The ultimate beneficiaries are the private equity partners themselves. Through the special tax loophole of ‘carried interest’, their share of profits is often taxed at a lower rate than a worker’s income.
Apologists for capitalism claim that PE companies drive efficiency gains in the economy which result in improved returns for pension funder investors and shareholders. However the huge returns for pension funds are often just a mirage with the rate of return undercut by the enormous fees charged by general partners in a PE company.
Private equity operates a predatory circuit: it leverages debt to acquire companies; intensifies the exploitation of labour to service that debt; and appropriates the extracted surplus for itself before selling on the victim to move onto the next opportunity. This is not investment but legalised asset-stripping, enriching a few by impoverishing many and destabilising entire industries and the lives of millions of workers.
Expropriation and workers control
Tinkering with regulations is futile.
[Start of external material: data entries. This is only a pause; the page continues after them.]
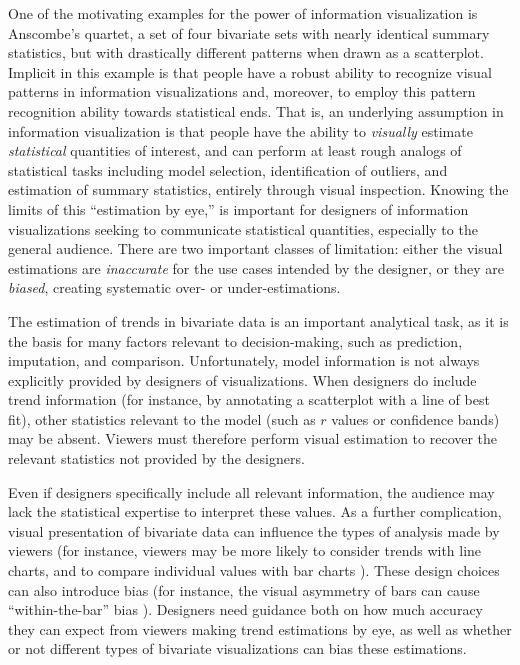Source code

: \documentclass{sigchi}
\begin{document}

One of the motivating examples for the power of information visualization is Anscombe's quartet\cite{anscombe1973graphs}, a set of four bivariate sets with nearly identical summary statistics, but with drastically different patterns when drawn as a scatterplot. Implicit in this example is that people have a robust ability to recognize visual patterns in information visualizations and, moreover, to employ this pattern recognition ability towards statistical ends. That is, an underlying assumption in information visualization is that people have the ability to \emph{visually} estimate \emph{statistical} quantities of interest, and can perform at least rough analogs of statistical tasks including model selection, identification of outliers, and estimation of summary statistics, entirely through visual inspection. Knowing the limits of this ``estimation by eye,'' is important for designers of information visualizations seeking to communicate statistical quantities, especially to the general audience. There are two important classes of limitation: either the visual estimations are \emph{inaccurate} for the use cases intended by the designer, or they are \emph{biased}, creating systematic over- or under-estimations.

The estimation of trends in bivariate data is an important analytical task, as it is the basis for many factors relevant to decision-making, such as prediction, imputation, and comparison. Unfortunately, model information is not always explicitly provided by designers of visualizations. When designers do include trend information (for instance, by annotating a scatterplot with a line of best fit), other statistics relevant to the model (such as $r$ values or confidence bands) may be absent. Viewers must therefore perform visual estimation to recover the relevant statistics not provided by the designers.

Even if designers specifically include all relevant information, the audience may lack the statistical expertise to interpret these values. As a further complication, visual presentation of bivariate data can influence the types of analysis made by viewers (for instance, viewers may be more likely to consider trends with line charts, and to compare individual values with bar charts \cite{zacks1999bars}). These design choices can also introduce bias (for instance, the visual asymmetry of bars can cause ``within-the-bar'' bias \cite{newman2012bar}). Designers need guidance both on how much accuracy they can expect from viewers making trend estimations by eye, as well as whether or not different types of bivariate visualizations can bias these estimations.
\end{document}
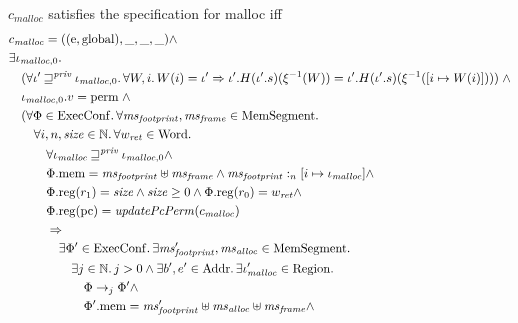 \documentclass[a4paper]{article}
\newcommand{\var}[1]{\mathit{#1}}
\newcommand{\hs}{\var{ms}}
\newcommand{\ms}{\hs}
\newcommand{\pcreg}{\mathrm{pc}}
\newcommand{\heap}{\var{mem}}
\newcommand{\plainproj}[1]{\mathrm{#1}}
\newcommand{\memheap}[1][\Phi]{#1.\plainproj{mem}}
\newcommand{\memreg}[1][\Phi]{#1.\plainproj{reg}}
\newcommand{\plainfun}[2]{
  \ifthenelse{\equal{#2}{}}
  {\mathit{#1}}
  {\mathit{#1}(#2)}
}
\newcommand{\updatePcPerm}[1]{\plainfun{updatePcPerm}{#1}}
\newcommand{\futurestr}{\mathbin{\sqsupseteq}^{\var{priv}}}
\newcommand{\heapSat}[3][\heap]{#1 :_{#2} #3}
\newcommand{\codelabel}[1]{\mathit{#1}}
\newcommand{\malloc}{\codelabel{malloc}}
\newcommand{\plaindom}[1]{\mathrm{#1}}
\newcommand{\Words}{\plaindom{Word}}
\newcommand{\Addrs}{\plaindom{Addr}}
\newcommand{\ExecConfs}{\plaindom{ExecConf}}
\newcommand{\HeapSegments}{\plaindom{MemSegment}}
\newcommand{\nats}{\mathbb{N}}
\newcommand{\Regions}{\plaindom{Region}}
\newcommand{\plainperm}[1]{\mathrm{#1}}
\newcommand{\entry}{\plainperm{e}}
\newcommand{\glob}{\plainperm{global}}
\newcommand{\plainview}[1]{\mathrm{#1}}
\newcommand{\perma}{\plainview{perm}}
\newcommand{\step}[1][]{\rightarrow_{#1}}
\begin{document}
              \begin{specification}
                \label{spec:malloc}
                $c_\malloc$ satisfies the specification for malloc iff
                \[  
                  \begin{aligned}
                    &c_\malloc = ((\entry,\glob),\_,\_,\_) \land\\
                    &\exists \iota_{\malloc,0} \ldotp \\
                    &\quad (\forall \iota' \futurestr \iota_{\malloc,0} \ldotp \forall W,i \ldotp W(i)=\iota' \Rightarrow \iota'.H (\iota'.s) (\xi^{-1}(W)) = \iota'.H (\iota'.s) (\xi^{-1}([i \mapsto W(i)])) ) \; \land \\
                    &\quad \iota_{\malloc,0}.v = \perma \; \land \\
                    &\quad (\forall \Phi \in \ExecConfs \ldotp \forall \ms_{\var{footprint}}, \hsframe \in \HeapSegments \ldotp \\
                    &\qquad \forall i, n, \size \in \nats \ldotp \forall
                    w_{\var{ret}} \in \Words \ldotp \\
                    &\qquad \quad \forall \iota_\malloc \futurestr \iota_{\malloc,0} \land \\
                    &\qquad \quad \memheap = \ms_{\var{footprint}} \uplus \hsframe \land \heapSat[\ms_{\var{footprint}}]{n}{[i \mapsto \iota_\malloc]} \land \\
                    &\qquad \quad \memreg(r_1) = \size \land \size \geq 0 \land  \memreg(r_0) = w_{\var{ret}} \land \\
                    &\qquad \quad \memreg(\pcreg) = \updatePcPerm{c_\malloc} \\ %
                    &\qquad \quad \Rightarrow \\
                    &\qquad \qquad\exists \Phi' \in \ExecConfs \ldotp \exists \ms_{\var{footprint}}', \ms_{\var{alloc}} \in \HeapSegments\ldotp\\
                    &\qquad \qquad \quad \exists j \in \nats \ldotp j > 0 \land \exists b',e'\in \Addrs \ldotp \exists \iota_\malloc' \in \Regions \ldotp \\
                    &\qquad \qquad \qquad \Phi \step[j] \Phi' \land \\
                    &\qquad \qquad \qquad \memheap[\Phi']=\ms_{\var{footprint}}' \uplus \hs_{\var{alloc}} \uplus \hsframe \land\\

\end{aligned}\]
\end{specification}
\end{document}
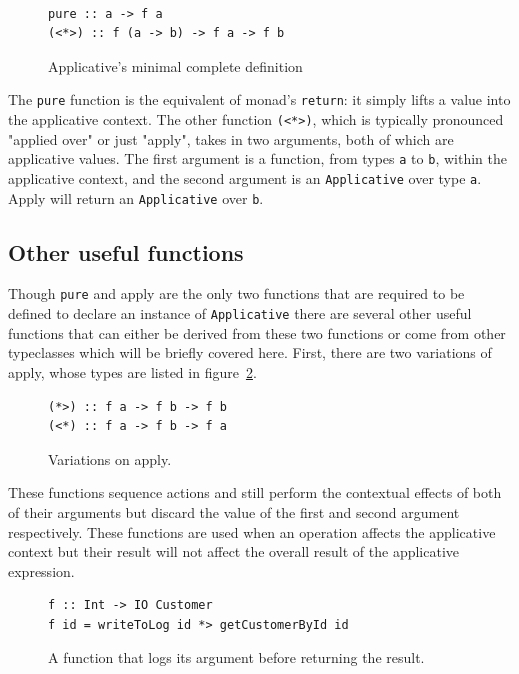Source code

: \begin{figure}[t]
\begin{lstlisting}

pure :: a -> f a
(<*>) :: f (a -> b) -> f a -> f b
\end{lstlisting}
\caption{Applicative's minimal complete definition}
\label{appTypes}
\end{figure}

The \texttt{pure} function is the equivalent of monad's \texttt{return}: it simply lifts a value into the applicative context. The other function \texttt{(<*>)}, which is typically pronounced "applied over" or just "apply", takes in two arguments, both of which are applicative values. The first argument is a function, from types \texttt{a} to \texttt{b}, within the applicative context, and the second argument is an \texttt{Applicative} over type \texttt{a}. Apply will return an \texttt{Applicative} over \texttt{b}.

\subsection{Other useful functions}
\label{sec:useful}
Though \texttt{pure} and apply are the only two functions that are required to be defined to declare an instance of \texttt{Applicative} there are several other useful functions that can either be derived from these two functions or come from other typeclasses which will be briefly covered here. First, there are two variations of apply, whose types are listed in figure~\ref{appVars}.

\begin{figure}[t]
\begin{lstlisting}
(*>) :: f a -> f b -> f b
(<*) :: f a -> f b -> f a
\end{lstlisting}
\caption{Variations on apply.}
\label{appVars}
\end{figure}

These functions sequence actions and still perform the contextual effects of both of their arguments but discard the value of the first and second argument respectively. These functions are used when an operation affects the applicative context but their result will not affect the overall result of the applicative expression. 

\begin{figure}[t]
\begin{lstlisting}
f :: Int -> IO Customer
f id = writeToLog id *> getCustomerById id
\end{lstlisting}
\caption{A function that logs its argument before returning the result.}
\label{logApp}
\end{figure}

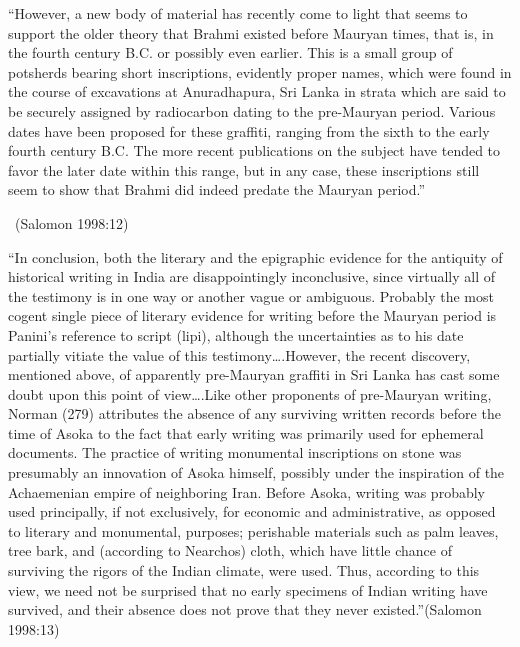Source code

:\begin{myquote}
“However, a new body of material has recently come to light that seems to support the older theory that Brahmi existed before Mauryan times, that is, in the fourth century B.C. or possibly even earlier. This is a small group of potsherds bearing short inscriptions, evidently proper names, which were found in the course of excavations at Anuradhapura, Sri Lanka in strata which are said to be securely assigned by radiocarbon dating to the pre-Mauryan period. Various dates have been proposed for these graffiti, ranging from the sixth to the early fourth century B.C. The more recent publications on the subject have tended to favor the later date within this range, but in any case, these inscriptions still seem to show that Brahmi did indeed predate the Mauryan period.”

~\hfill (Salomon 1998:12)
\end{myquote}

\begin{myquote}
“In conclusion, both the literary and the epigraphic evidence for the antiquity of historical writing in India are disappointingly inconclusive, since virtually all of the testimony is in one way or another vague or ambiguous. Probably the most cogent single piece of literary evidence for writing before the Mauryan period is Panini’s reference to script (lipi), although the uncertainties as to his date partially vitiate the value of this testimony….However, the recent discovery, mentioned above, of apparently pre-Mauryan graffiti in Sri Lanka has cast some doubt upon this point of view….Like other proponents of pre-Mauryan writing, Norman (279) attributes the absence of any surviving written records before the time of Asoka to the fact that early writing was primarily used for ephemeral documents. The practice of writing monumental inscriptions on stone was presumably an innovation of Asoka himself, possibly under the inspiration of the Achaemenian empire of neighboring Iran. Before Asoka, writing was probably used principally, if not exclusively, for economic and administrative, as opposed to literary and monumental, purposes; perishable materials such as palm leaves, tree bark, and (according to Nearchos) cloth, which have little chance of surviving the rigors of the Indian climate, were used. Thus, according to this view, we need not be surprised that no early specimens of Indian writing have survived, and their absence does not prove that they never existed.”\hfill (Salomon 1998:13)
\end{myquote}

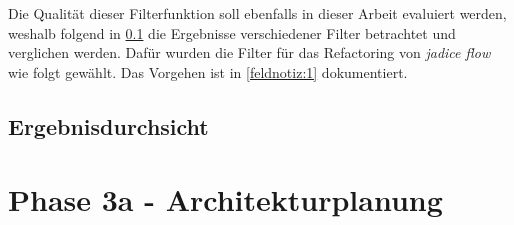 

Die Qualität dieser Filterfunktion soll ebenfalls in dieser Arbeit evaluiert werden, weshalb folgend in \cref{sec:phase2-ergebnisdurchsicht} die Ergebnisse verschiedener Filter betrachtet und verglichen werden.
Dafür wurden die Filter für das Refactoring von \emph{jadice flow} wie folgt gewählt.
Das Vorgehen ist in \cref{feldnotiz:1} dokumentiert.

\subsection{Ergebnisdurchsicht}
\label{sec:phase2-ergebnisdurchsicht}

\section{Phase 3a - Architekturplanung}
\label{sec:durchführung-phase3}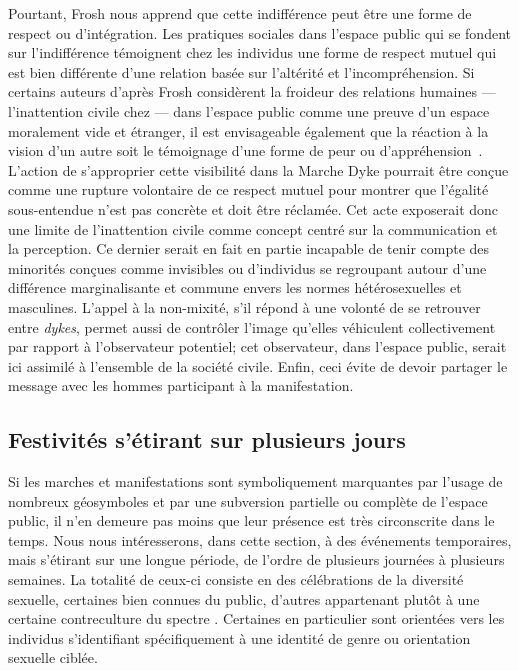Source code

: Pourtant, Frosh nous apprend que cette indifférence peut être une forme de respect ou d'intégration.
Les pratiques sociales dans l'espace public qui se fondent sur l'indifférence témoignent chez les individus une forme de respect mutuel qui est bien différente d'une relation basée sur l'altérité et l'incompréhension.
Si certains auteurs d'après Frosh considèrent la froideur des relations humaines --- l'inattention civile chez \citet{Goffman1956} --- dans l'espace public comme une preuve d'un espace moralement vide et étranger, il est envisageable également que la réaction à la vision d'un autre soit le témoignage d'une forme de peur ou d'appréhension~\citep[279--280]{Frosh2006}.
L'action de s'approprier cette visibilité dans la Marche Dyke pourrait être conçue comme une rupture volontaire de ce respect mutuel pour montrer que l'égalité sous-entendue n'est pas concrète et doit être réclamée.
Cet acte exposerait donc une limite de l'inattention civile comme concept centré sur la communication et la perception.
Ce dernier serait en fait en partie incapable de tenir compte des minorités conçues comme invisibles ou d'individus se regroupant autour d'une différence marginalisante et commune envers les normes hétérosexuelles et masculines.
L'appel à la non-mixité, s'il répond à une volonté de se retrouver entre \emph{dykes}, permet aussi de contrôler l'image qu'elles véhiculent collectivement par rapport à l'observateur potentiel; cet observateur, dans l'espace public, serait ici assimilé à l'ensemble de la société civile.
Enfin, ceci évite de devoir partager le message avec les hommes participant à la manifestation.


\subsection{Festivités s'étirant sur plusieurs jours}
\label{sec:festivitesplusieursjours}
Si les marches et manifestations sont symboliquement marquantes par l'usage de nombreux géosymboles et par une subversion partielle ou complète de l'espace public, il n’en demeure pas moins que leur présence est très circonscrite dans le temps.
Nous nous intéresserons, dans cette section, à des événements temporaires, mais s'étirant sur une longue période, de l'ordre de plusieurs journées à plusieurs semaines.
La totalité de ceux-ci consiste en des célébrations de la diversité sexuelle, certaines bien connues du public, d'autres appartenant plutôt à une certaine contreculture du spectre \lgbt.
Certaines en particulier sont orientées vers les individus s'identifiant spécifiquement à une identité de genre ou orientation sexuelle ciblée.

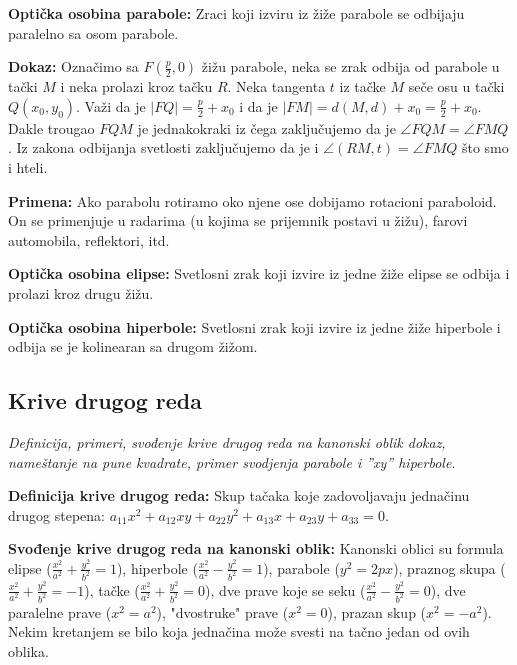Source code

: \documentclass[12pt]{article}
\begin{document}
\textbf{Optička osobina parabole:} Zraci koji izviru iz žiže parabole se
odbijaju paralelno sa osom parabole.
\par

\textbf{Dokaz:} Označimo sa $F(\frac{p}{2},0)$ žižu parabole, neka se zrak
odbija od parabole u tački $M$ i neka prolazi kroz tačku $R$. Neka tangenta $t$
iz tačke $M$ seče osu u tački $Q(x_0,y_0)$. Važi da je $|FQ|=\frac{p}{2}+x_0$ i
da je $|FM|=d(M,d)+x_0=\frac{p}{2}+x_0$. Dakle trougao $FQM$ je jednakokraki
iz čega zaključujemo da je $\angle FQM=\angle FMQ$. Iz zakona odbijanja
svetlosti zaključujemo da je i $\angle(RM,t)=\angle FMQ$ što smo i hteli.
\par

\textbf{Primena:} Ako parabolu rotiramo oko njene ose dobijamo rotacioni
paraboloid. On se primenjuje u radarima (u kojima se prijemnik postavi u žižu),
farovi automobila, reflektori, itd.
\par

\textbf{Optička osobina elipse:} Svetlosni zrak koji izvire iz jedne žiže
elipse se odbija i prolazi kroz drugu žižu.
\par

\textbf{Optička osobina hiperbole:} Svetlosni zrak koji izvire iz jedne žiže
hiperbole i odbija se je kolinearan sa drugom žižom.

\subsection{Krive drugog reda}
\textit{Definicija, primeri, svođenje krive drugog reda na kanonski oblik
    dokaz, nameštanje na pune kvadrate, primer svodjenja parabole i ”xy”
    hiperbole.}
\par
\vspace*{1cm}

\textbf{Definicija krive drugog reda:} Skup tačaka koje zadovoljavaju jednačinu
drugog stepena: $a_{11}x^2+a_{12}xy+a_{22}y^2+a_{13}x+a_{23}y+a_{33}=0$.
\par

\textbf{Svođenje krive drugog reda na kanonski oblik:} Kanonski oblici su
formula elipse ($\frac{x^2}{a^2}+\frac{y^2}{b^2}=1$), hiperbole
($\frac{x^2}{a^2}-\frac{y^2}{b^2}=1$), parabole ($y^2=2px$), praznog skupa
($\frac{x^2}{a^2}+\frac{y^2}{b^2}=-1$), tačke
($\frac{x^2}{a^2}+\frac{y^2}{b^2}=0$), dve prave koje se seku
($\frac{x^2}{a^2}-\frac{y^2}{b^2}=0$), dve paralelne prave ($x^2=a^2$),
"dvostruke" prave ($x^2=0$), prazan skup ($x^2=-a^2$). Nekim kretanjem se
bilo koja jednačina može svesti na tačno jedan od ovih oblika.
\par
\end{document}
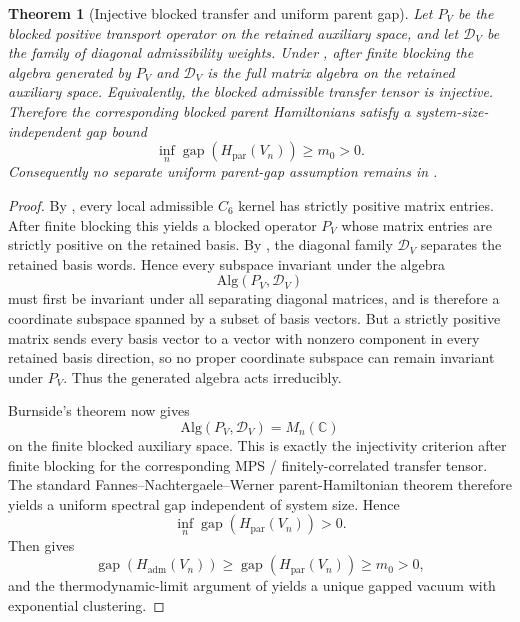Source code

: \documentclass[11pt,a4paper]{article}
\newtheorem{theorem}{Theorem}[section]
\theoremstyle{definition}
\theoremstyle{remark}
\begin{document}
\begin{theorem}[Injective blocked transfer and uniform parent gap]
\label{thm:uniform-parent-gap-injective}
Let $P_V$ be the blocked positive transport operator on the retained auxiliary space, and let
$\mathcal D_V$ be the family of diagonal admissibility weights. Under
, after finite blocking the
algebra generated by $P_V$ and $\mathcal D_V$ is the full matrix algebra on the retained auxiliary
space. Equivalently, the blocked admissible transfer tensor is injective. Therefore the
corresponding blocked parent Hamiltonians satisfy a system-size-independent gap bound
\[
\inf_n \operatorname{gap}(H_{\mathrm{par}}(V_n))\ge m_0>0.
\]
Consequently no separate uniform parent-gap assumption remains in
.
\end{theorem}

\begin{proof}
By , every local admissible $C_6$ kernel has strictly positive
matrix entries. After finite blocking this yields a blocked operator $P_V$ whose matrix entries are
strictly positive on the retained basis. By
, the diagonal family $\mathcal D_V$ separates the
retained basis words. Hence every subspace invariant under the algebra
\[
\mathrm{Alg}(P_V,\mathcal D_V)
\]
must first be invariant under all separating diagonal matrices, and is therefore a coordinate
subspace spanned by a subset of basis vectors. But a strictly positive matrix sends every basis
vector to a vector with nonzero component in every retained basis direction, so no proper
coordinate subspace can remain invariant under $P_V$. Thus the generated algebra acts irreducibly.

Burnside's theorem now gives
\[
\mathrm{Alg}(P_V,\mathcal D_V)=M_n(\mathbb C)
\]
on the finite blocked auxiliary space. This is exactly the injectivity criterion after finite
blocking for the corresponding MPS / finitely-correlated transfer tensor. The standard
Fannes--Nachtergaele--Werner parent-Hamiltonian theorem therefore yields a uniform spectral gap
independent of system size. Hence
\[
\inf_n \operatorname{gap}(H_{\mathrm{par}}(V_n))>0.
\]
Then  gives
\[
\operatorname{gap}(H_{\mathrm{adm}}(V_n))
\ge
\operatorname{gap}(H_{\mathrm{par}}(V_n))
\ge
m_0>0,
\]
and the thermodynamic-limit argument of  yields a unique gapped vacuum
with exponential clustering.
\end{proof}
\end{document}
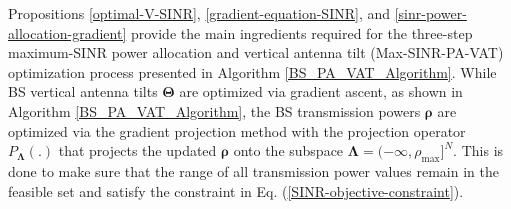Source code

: Propositions \ref{optimal-V-SINR}, \ref{gradient-equation-SINR}, and \ref{sinr-power-allocation-gradient} provide the main ingredients required for the three-step maximum-SINR power allocation and vertical antenna tilt (Max-SINR-PA-VAT)
optimization process presented in Algorithm \ref{BS_PA_VAT_Algorithm}. While BS vertical antenna tilts $\bm{\Theta}$ are optimized via gradient ascent, as shown in Algorithm \ref{BS_PA_VAT_Algorithm}, the BS transmission powers $\bm{\rho}$ are optimized via the gradient projection method with the projection operator $P_{\bm{\Lambda}}(.)$ that projects the updated $\bm{\rho}$ onto the subspace $\bm{\Lambda} = (-\infty, \rho_{\max}]^N$. This is done to make sure that the range of all transmission power values remain in the feasible set and satisfy the constraint in Eq. (\ref{SINR-objective-constraint}).



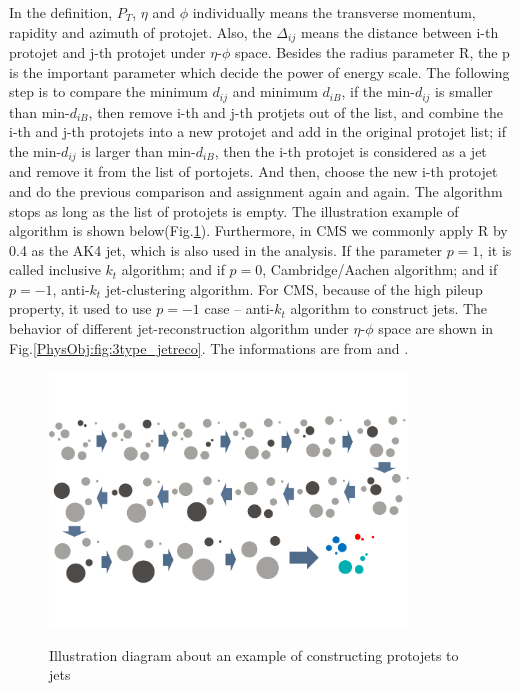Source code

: 		In the definition, $P_{T}$, $\eta$ and $\phi$ individually means the transverse momentum, rapidity and azimuth of protojet. Also, the $\Delta_{ij}$ means the distance between i-th protojet and j-th protojet under $\eta$-$\phi$ space. Besides the radius parameter R, the p is the important parameter which decide the power of energy scale. The following step is to compare the minimum $d_{ij}$ and minimum $d_{iB}$, if the min-$d_{ij}$ is smaller than min-$d_{iB}$, then remove i-th and j-th protjets out of the list, and combine the i-th and j-th protojets into a new protojet and add in the original protojet list; if the min-$d_{ij}$ is larger than min-$d_{iB}$, then the i-th protojet is considered as a jet and remove it from the list of portojets. And then, choose the new i-th protojet and do the previous comparison and assignment again and again. The algorithm stops as long as the list of protojets is empty. The illustration example of algorithm is shown below(Fig.\ref{PhysObj:fig:jet_algo}). Furthermore, in CMS we commonly apply R by 0.4 as the AK4 jet, which is also used in the analysis. If the parameter $p=1$, it is called inclusive $k_{t}$ algorithm; and if $p=0$, Cambridge/Aachen algorithm; and if $p=-1$, anti-$k_{t}$ jet-clustering algorithm. For CMS, because of the high pileup property, it used to use $p=-1$ case -- anti-$k_{t}$ algorithm to construct jets. The behavior of different jet-reconstruction algorithm under $\eta$-$\phi$ space are shown in Fig.\ref{PhysObj:fig:3type_jetreco}. The informations are from \cite{Atkin_2015} and \cite{Cacciari_2008}.

		\begin{figure}[H]
		\centering{}
	    	\includegraphics[width=0.85\textwidth]{Figures/PhysObj/jet_algo.pdf}\\
		\caption{Illustration diagram about an example of constructing protojets to jets}
		\label{PhysObj:fig:jet_algo}
		\end{figure}
		\FloatBarrier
The PE model itself is the most parasitic of the innately exploitative capitalist economy. But like any multi-trillion dollar sector, it holds bourgeois governments in thrall and its impact is not just confined to slicing and dicing the manufacturing sector. PE is playing an increasing role in the provision of long-term healthcare, such as nursing homes, a recipe for disaster with a threat of a catastrophic decline in care standards.
These firms add no productive value; they are simply mechanisms to sharply leverage exploitation. Like the rest of the capitalist economy, their vast wealth – built entirely on the exploitation of the labour of workers – must be expropriated into social ownership. The crippling debt imposed on victim companies should be written off as they are handed over to workers’ management and control. Socialists demand social need and not the insatiable thirst of vampire capital is served by the economy.